Greedy Interval Algorithm for Memory Allocation

After an anecdote about efficient interview processes, the article introduces a classic algorithmic problem: given a total memory space of 100 bytes and a set of already allocated intervals, allocate a new block of a specified size using a greedy strategy that prefers the free segment closest in size to the request and positioned immediately after the previous allocation.

The solution first checks whether any of the existing intervals overlap; if an overlap is found the request is deemed invalid and the program outputs -1 .

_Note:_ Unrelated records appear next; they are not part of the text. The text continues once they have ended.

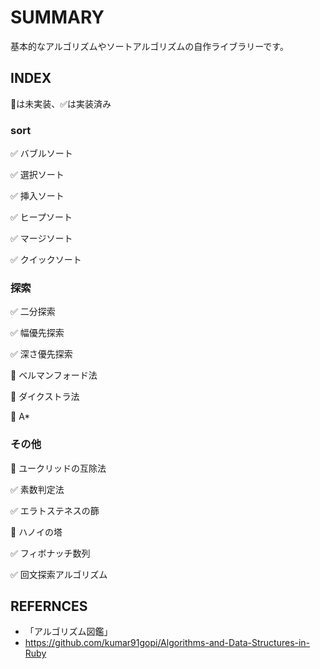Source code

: # SUMMARY
基本的なアルゴリズムやソートアルゴリズムの自作ライブラリーです。

## INDEX
🔵は未実装、✅は実装済み

### sort
✅ バブルソート

✅ 選択ソート

✅ 挿入ソート

✅ ヒープソート

✅ マージソート

✅ クイックソート

### 探索
✅ 二分探索

✅ 幅優先探索

✅ 深さ優先探索

🔵 ベルマンフォード法

🔵 ダイクストラ法

🔵 A*

### その他
🔵 ユークリッドの互除法

✅ 素数判定法

✅ エラトステネスの篩

🔵 ハノイの塔

✅ フィボナッチ数列

✅ 回文探索アルゴリズム

## REFERNCES
- 「アルゴリズム図鑑」
- https://github.com/kumar91gopi/Algorithms-and-Data-Structures-in-Ruby
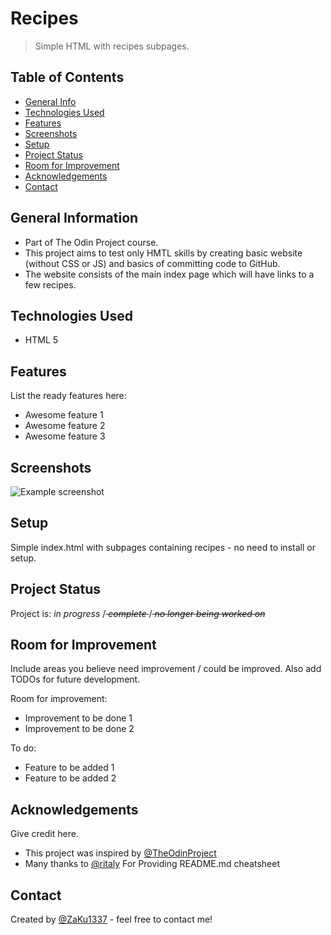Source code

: # Recipes
>Simple HTML with recipes subpages.


## Table of Contents
* [General Info](#general-information)
* [Technologies Used](#technologies-used)
* [Features](#features)
* [Screenshots](#screenshots)
* [Setup](#setup)
* [Project Status](#project-status)
* [Room for Improvement](#room-for-improvement)
* [Acknowledgements](#acknowledgements)
* [Contact](#contact)


## General Information
- Part of The Odin Project course. 
- This project aims to test only HMTL skills by creating basic   website (without CSS or JS) and basics of committing code to GitHub. 
- The website consists of the main index page which will have links to a few recipes.


## Technologies Used
- HTML 5


## Features
List the ready features here:
- Awesome feature 1
- Awesome feature 2
- Awesome feature 3


## Screenshots
![Example screenshot](./img/screenshot.png)


## Setup
Simple index.html with subpages containing recipes - no need to install or setup.


## Project Status
Project is: _in progress_ /<s> _complete_ </s>/<s> _no longer being worked on_</s>


## Room for Improvement
Include areas you believe need improvement / could be improved. Also add TODOs for future development.

Room for improvement:
- Improvement to be done 1
- Improvement to be done 2

To do:
- Feature to be added 1
- Feature to be added 2


## Acknowledgements
Give credit here.
- This project was inspired by [@TheOdinProject](https://github.com/TheOdinProject)
- Many thanks to [@ritaly](https://github.com/ritaly) For Providing README.md cheatsheet


## Contact
Created by [@ZaKu1337](https://github.com/ZaKu1337) - feel free to contact me!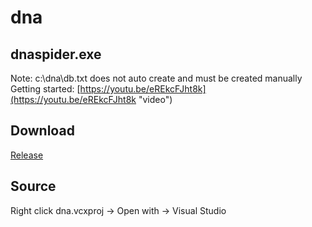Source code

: # dna
## dnaspider.exe 
Note: c:\dna\db.txt does not auto create and must be created manually
<br>Getting started: [https://youtu.be/eREkcFJht8k](https://youtu.be/eREkcFJht8k "video")

## Download
[Release](https://github.com/dnaspider/dna/releases "dnaspider.exe")

## Source
Right click dna.vcxproj -> Open with -> Visual Studio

To handle edge cases uniformly, two sentinel intervals [-1, 0] and [100, 101] are added to the list, representing the free space before the first allocation and after the last one. By iterating over each pair of adjacent intervals, the algorithm computes the size of the free gap ( next_start - end ) and keeps the smallest gap that is still at least as large as the requested size.

Overlap‑checking snippet:

intervals.sort(key = lambda x: x[0])
isOverlap = False
for i in range(1, len(intervals)):
    start = intervals[i][0]
    pre_end = intervals[i-1][1]
    if start < pre_end:
        isOverlap = True
        break

Full allocation algorithm:

size = int(input())
intervals = []
while True:
    try:
        start, memory_size = map(int, input().split())
        intervals.append([start, start + memory_size])
    except:
        break

intervals.sort(key = lambda x: x[0])
isOverlap = False
for i in range(1, len(intervals)):
    if intervals[i][0] < intervals[i-1][1]:
        isOverlap = True
        break
if isOverlap:
    print(-1)
else:
    ans = -1
    free_size = 100
    intervals = [[-1, 0]] + intervals + [[100, 101]]
    for i in range(len(intervals)-1):
        end = intervals[i][1]
        nxt_start = intervals[i+1][0]
        if free_size > nxt_start - end >= size:
            ans = end
            free_size = nxt_start - end
    print(ans)

The article concludes by noting that mastering such problems, together with many other classic LeetCode questions, builds a solid foundation for algorithmic interviews.